Final results in each state could take days. Pennsylvania Secretary of State Kathy Boockvar said on Thursday afternoon the state still had about 350,000 ballots yet to count but expected the vast majority to be tallied by Friday.
In Georgia, Gabriel Sterling, an election official, said it would “take time” to process tens of thousands of remaining ballots. Arizona, where there were at least 400,000 ballots remaining, and Nevada, which had 190,000 uncounted votes, were also expected to take days to complete their tallies.
Trump’s remarks followed a series of Twitter posts from Trump earlier in the day that called for vote counting to stop, even though he currently trails Biden in enough states to hand the Democrat the presidency.
Trump’s campaign, meanwhile, pursued a flurry of lawsuits in Georgia, Michigan, Nevada and Pennsylvania, though judges in Georgia and Michigan quickly rejected the challenges. Legal experts said the cases had little chance of affecting the electoral outcome.
Biden wrote on Twitter shortly after Trump’s White House appearance, “No one is going to take our democracy away from us.” In earlier remarks from his hometown of Wilmington, Delaware, Biden expressed confidence he would win and urged calm as votes were tallied.

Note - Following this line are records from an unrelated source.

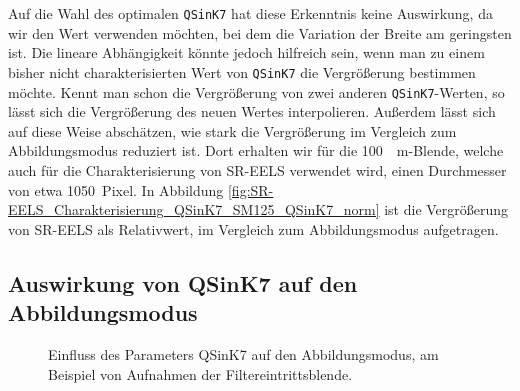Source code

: \documentclass[
	paper=a4,				%
	twoside=true,			%
	BCOR=6mm,				%
	fontsize=12pt,			%
	pagesize=auto,			%
	numbers=noenddot,		%
	bibliography=totoc,		%
	draft=false
]{scrartcl}
\begin{document}
Auf die Wahl des optimalen \texttt{QSinK7} hat diese Erkenntnis keine Auswirkung, da wir den Wert verwenden möchten, bei dem die Variation der Breite am geringsten ist. Die lineare Abhängigkeit könnte jedoch hilfreich sein, wenn man zu einem bisher nicht charakterisierten Wert von \texttt{QSinK7} die Vergrößerung bestimmen möchte. Kennt man schon die Vergrößerung von zwei anderen \texttt{QSinK7}-Werten, so lässt sich die Vergrößerung des neuen Wertes interpolieren. Außerdem lässt sich auf diese Weise abschätzen, wie stark die Vergrößerung im Vergleich zum Abbildungsmodus reduziert ist. Dort erhalten wir für die \SI{100}{\mu\meter}-Blende, welche auch für die Charakterisierung von SR-EELS verwendet wird, einen Durchmesser von etwa \SI{1050}{Pixel}. In Abbildung \ref{fig:SR-EELS_Charakterisierung_QSinK7_SM125_QSinK7_norm} ist die Vergrößerung von SR-EELS als Relativwert, im Vergleich zum Abbildungsmodus aufgetragen.


\subsection{Auswirkung von QSinK7 auf den Abbildungsmodus}

\begin{figure}
	\centering
	\caption{Einfluss des Parameters QSinK7 auf den Abbildungsmodus, am Beispiel von Aufnahmen der Filtereintrittsblende.}
	\label{fig:fig:SR-EELS_Blende_QSinK7}
\end{figure}
\end{document}
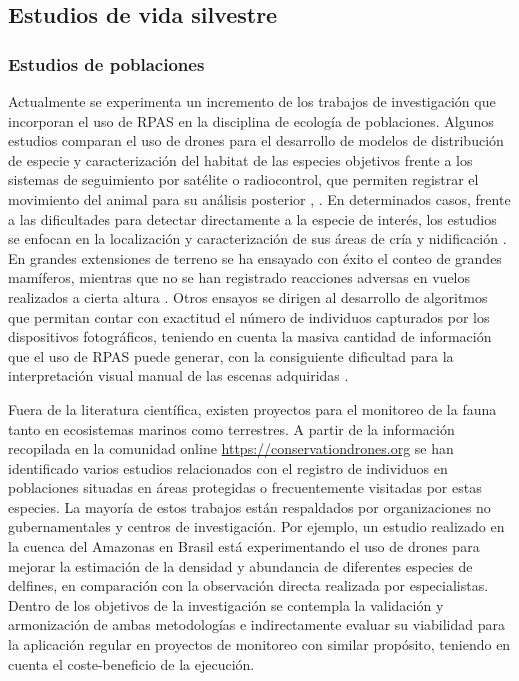 \documentclass[11pt,]{article}
\begin{document}
\subsection{Estudios de vida
silvestre}\label{estudios-de-vida-silvestre}

\subsubsection{Estudios de poblaciones}\label{estudios-de-poblaciones}

Actualmente se experimenta un incremento de los trabajos de
investigación que incorporan el uso de RPAS en la disciplina de ecología
de poblaciones. Algunos estudios comparan el uso de drones para el
desarrollo de modelos de distribución de especie y caracterización del
habitat de las especies objetivos frente a los sistemas de seguimiento
por satélite o radiocontrol, que permiten registrar el movimiento del
animal para su análisis posterior \citep{PazmanyMulero2015},
\citep{Mulero-Pazmany2015}. En determinados casos, frente a las
dificultades para detectar directamente a la especie de interés, los
estudios se enfocan en la localización y caracterización de sus áreas de
cría y nidificación \citep{VanAndel2015}. En grandes extensiones de
terreno se ha ensayado con éxito el conteo de grandes mamíferos,
mientras que no se han registrado reacciones adversas en vuelos
realizados a cierta altura \citep{Schiffman2014}. Otros ensayos se
dirigen al desarrollo de algoritmos que permitan contar con exactitud el
número de individuos capturados por los dispositivos fotográficos,
teniendo en cuenta la masiva cantidad de información que el uso de RPAS
puede generar, con la consiguiente dificultad para la interpretación
visual manual de las escenas adquiridas
\citep{Lhoest2015}\citep{Abd-Elrahman2005a}.

Fuera de la literatura científica, existen proyectos para el monitoreo
de la fauna tanto en ecosistemas marinos como terrestres. A partir de la
información recopilada en la comunidad online
\url{https://conservationdrones.org} se han identificado varios estudios
relacionados con el registro de individuos en poblaciones situadas en
áreas protegidas o frecuentemente visitadas por estas especies. La
mayoría de estos trabajos están respaldados por organizaciones no
gubernamentales y centros de investigación. Por ejemplo, un estudio
realizado en la cuenca del Amazonas en Brasil está experimentando el uso
de drones para mejorar la estimación de la densidad y abundancia de
diferentes especies de delfines, en comparación con la observación
directa realizada por especialistas. Dentro de los objetivos de la
investigación se contempla la validación y armonización de ambas
metodologías e indirectamente evaluar su viabilidad para la aplicación
regular en proyectos de monitoreo con similar propósito, teniendo en
cuenta el coste-beneficio de la ejecución.
\end{document}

Democratic US presidential nominee Joe Biden is accompanied by vice presidential nominee Kamala Harris as he makes a statement on the 2020 US presidential election results during a brief appearance before reporters in Wilmington, Delaware, US, November 5, 2020. -REUTERS
“Democracy’s sometimes messy,” Biden said. “It sometimes requires a little patience as well. But that patience has been rewarded now for more than 240 years in a system of governance that has been the envy of the world.”